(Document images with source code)
+ + +

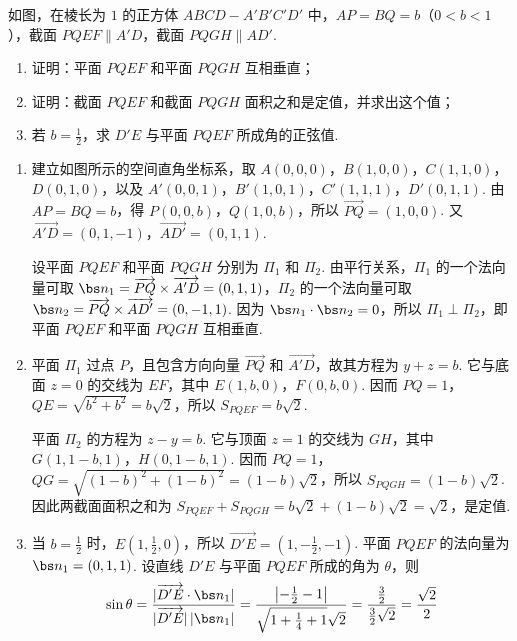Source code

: \begin{problem}
如图，在棱长为 \(1\) 的正方体 \(ABCD - A'B'C'D'\) 中，\(AP = BQ = b\)（\(0 < b < 1\)），截面 \(PQEF \parallel A'D\)，截面 \(PQGH \parallel AD'\).

\begin{enumerate}
\item 证明：平面 \(PQEF\) 和平面 \(PQGH\) 互相垂直；
\item 证明：截面 \(PQEF\) 和截面 \(PQGH\) 面积之和是定值，并求出这个值；
\item 若 \( b = \frac{1}{2} \)，求 \(D'E\) 与平面 \(PQEF\) 所成角的正弦值.
\end{enumerate}

\end{problem}

\begin{solution}
\begin{enumerate}
\item 建立如图所示的空间直角坐标系，取
\(A(0,0,0)\)，\(B(1,0,0)\)，\(C(1,1,0)\)，\(D(0,1,0)\)，以及
\(A'(0,0,1)\)，\(B'(1,0,1)\)，\(C'(1,1,1)\)，\(D'(0,1,1)\). 由 \(AP=BQ=b\)，得 \(P(0,0,b)\)，\(Q(1,0,b)\)，所以 \(\overrightarrow{PQ}=(1,0,0)\). 又 \(\overrightarrow{A'D}=(0,1,-1)\)，\(\overrightarrow{AD'}=(0,1,1)\).

设平面 \(PQEF\) 和平面 \(PQGH\) 分别为 \(\Pi_1\) 和 \(\Pi_2\). 由平行关系，\(\Pi_1\) 的一个法向量可取 \(\bs n_1=\overrightarrow{PQ}\times\overrightarrow{A'D}=(0,1,1)\)，\(\Pi_2\) 的一个法向量可取 \(\bs n_2=\overrightarrow{PQ}\times\overrightarrow{AD'}=(0,-1,1)\). 因为 \(\bs n_1\cdot\bs n_2=0\)，所以 \(\Pi_1\perp\Pi_2\)，即平面 \(PQEF\) 和平面 \(PQGH\) 互相垂直.

\item 平面 \(\Pi_1\) 过点 \(P\)，且包含方向向量 \(\overrightarrow{PQ}\) 和 \(\overrightarrow{A'D}\)，故其方程为 \(y+z=b\). 它与底面 \(z=0\) 的交线为 \(EF\)，其中 \(E(1,b,0)\)，\(F(0,b,0)\). 因而 \(PQ=1\)，\(QE=\sqrt{b^2+b^2}=b\sqrt{2}\)，所以 \(S_{PQEF}=b\sqrt{2}\).

平面 \(\Pi_2\) 的方程为 \(z-y=b\). 它与顶面 \(z=1\) 的交线为 \(GH\)，其中 \(G(1,1-b,1)\)，\(H(0,1-b,1)\). 因而 \(PQ=1\)，\(QG=\sqrt{(1-b)^2+(1-b)^2}=(1-b)\sqrt{2}\)，所以 \(S_{PQGH}=(1-b)\sqrt{2}\). 因此两截面面积之和为 \(S_{PQEF}+S_{PQGH}=b\sqrt{2}+(1-b)\sqrt{2}=\sqrt{2}\)，是定值.

\item 当 \(b=\frac{1}{2}\) 时，\(E(1,\frac{1}{2},0)\)，所以 \(\overrightarrow{D'E}=(1,-\frac{1}{2},-1)\). 平面 \(PQEF\) 的法向量为 \(\bs n_1=(0,1,1)\). 设直线 \(D'E\) 与平面 \(PQEF\) 所成的角为 \(\theta\)，则
\[
\sin\theta=\frac{\lvert\overrightarrow{D'E}\cdot\bs n_1\rvert}{\lvert\overrightarrow{D'E}\rvert\,\lvert\bs n_1\rvert}=\frac{\left\lvert-\frac{1}{2}-1\right\rvert}{\sqrt{1+\frac{1}{4}+1}\sqrt{2}}=\frac{\frac{3}{2}}{\frac{3}{2}\sqrt{2}}=\frac{\sqrt{2}}{2}
\]
\end{enumerate}
\end{solution}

+ + +

> _What to work on_: Could you print all of the entries exactly, skipping the images?

> _Exercise solution_:
Source code

: \begin{problem}
如图，在棱长为 \(1\) 的正方体 \(ABCD - A'B'C'D'\) 中，\(AP = BQ = b\)（\(0 < b < 1\)），截面 \(PQEF \parallel A'D\)，截面 \(PQGH \parallel AD'\).

\begin{enumerate}
\item 证明：平面 \(PQEF\) 和平面 \(PQGH\) 互相垂直；
\item 证明：截面 \(PQEF\) 和截面 \(PQGH\) 面积之和是定值，并求出这个值；
\item 若 \( b = \frac{1}{2} \)，求 \(D'E\) 与平面 \(PQEF\) 所成角的正弦值.
\end{enumerate}

\end{problem}

\begin{solution}
\begin{enumerate}
\item 建立如图所示的空间直角坐标系，取
\(A(0,0,0)\)，\(B(1,0,0)\)，\(C(1,1,0)\)，\(D(0,1,0)\)，以及
\(A'(0,0,1)\)，\(B'(1,0,1)\)，\(C'(1,1,1)\)，\(D'(0,1,1)\). 由 \(AP=BQ=b\)，得 \(P(0,0,b)\)，\(Q(1,0,b)\)，所以 \(\overrightarrow{PQ}=(1,0,0)\). 又 \(\overrightarrow{A'D}=(0,1,-1)\)，\(\overrightarrow{AD'}=(0,1,1)\).

设平面 \(PQEF\) 和平面 \(PQGH\) 分别为 \(\Pi_1\) 和 \(\Pi_2\). 由平行关系，\(\Pi_1\) 的一个法向量可取 \(\bs n_1=\overrightarrow{PQ}\times\overrightarrow{A'D}=(0,1,1)\)，\(\Pi_2\) 的一个法向量可取 \(\bs n_2=\overrightarrow{PQ}\times\overrightarrow{AD'}=(0,-1,1)\). 因为 \(\bs n_1\cdot\bs n_2=0\)，所以 \(\Pi_1\perp\Pi_2\)，即平面 \(PQEF\) 和平面 \(PQGH\) 互相垂直.

\item 平面 \(\Pi_1\) 过点 \(P\)，且包含方向向量 \(\overrightarrow{PQ}\) 和 \(\overrightarrow{A'D}\)，故其方程为 \(y+z=b\). 它与底面 \(z=0\) 的交线为 \(EF\)，其中 \(E(1,b,0)\)，\(F(0,b,0)\). 因而 \(PQ=1\)，\(QE=\sqrt{b^2+b^2}=b\sqrt{2}\)，所以 \(S_{PQEF}=b\sqrt{2}\).

平面 \(\Pi_2\) 的方程为 \(z-y=b\). 它与顶面 \(z=1\) 的交线为 \(GH\)，其中 \(G(1,1-b,1)\)，\(H(0,1-b,1)\). 因而 \(PQ=1\)，\(QG=\sqrt{(1-b)^2+(1-b)^2}=(1-b)\sqrt{2}\)，所以 \(S_{PQGH}=(1-b)\sqrt{2}\). 因此两截面面积之和为 \(S_{PQEF}+S_{PQGH}=b\sqrt{2}+(1-b)\sqrt{2}=\sqrt{2}\)，是定值.

\item 当 \(b=\frac{1}{2}\) 时，\(E(1,\frac{1}{2},0)\)，所以 \(\overrightarrow{D'E}=(1,-\frac{1}{2},-1)\). 平面 \(PQEF\) 的法向量为 \(\bs n_1=(0,1,1)\). 设直线 \(D'E\) 与平面 \(PQEF\) 所成的角为 \(\theta\)，则
\[
\sin\theta=\frac{\lvert\overrightarrow{D'E}\cdot\bs n_1\rvert}{\lvert\overrightarrow{D'E}\rvert\,\lvert\bs n_1\rvert}=\frac{\left\lvert-\frac{1}{2}-1\right\rvert}{\sqrt{1+\frac{1}{4}+1}\sqrt{2}}=\frac{\frac{3}{2}}{\frac{3}{2}\sqrt{2}}=\frac{\sqrt{2}}{2}
\]
\end{enumerate}
\end{solution}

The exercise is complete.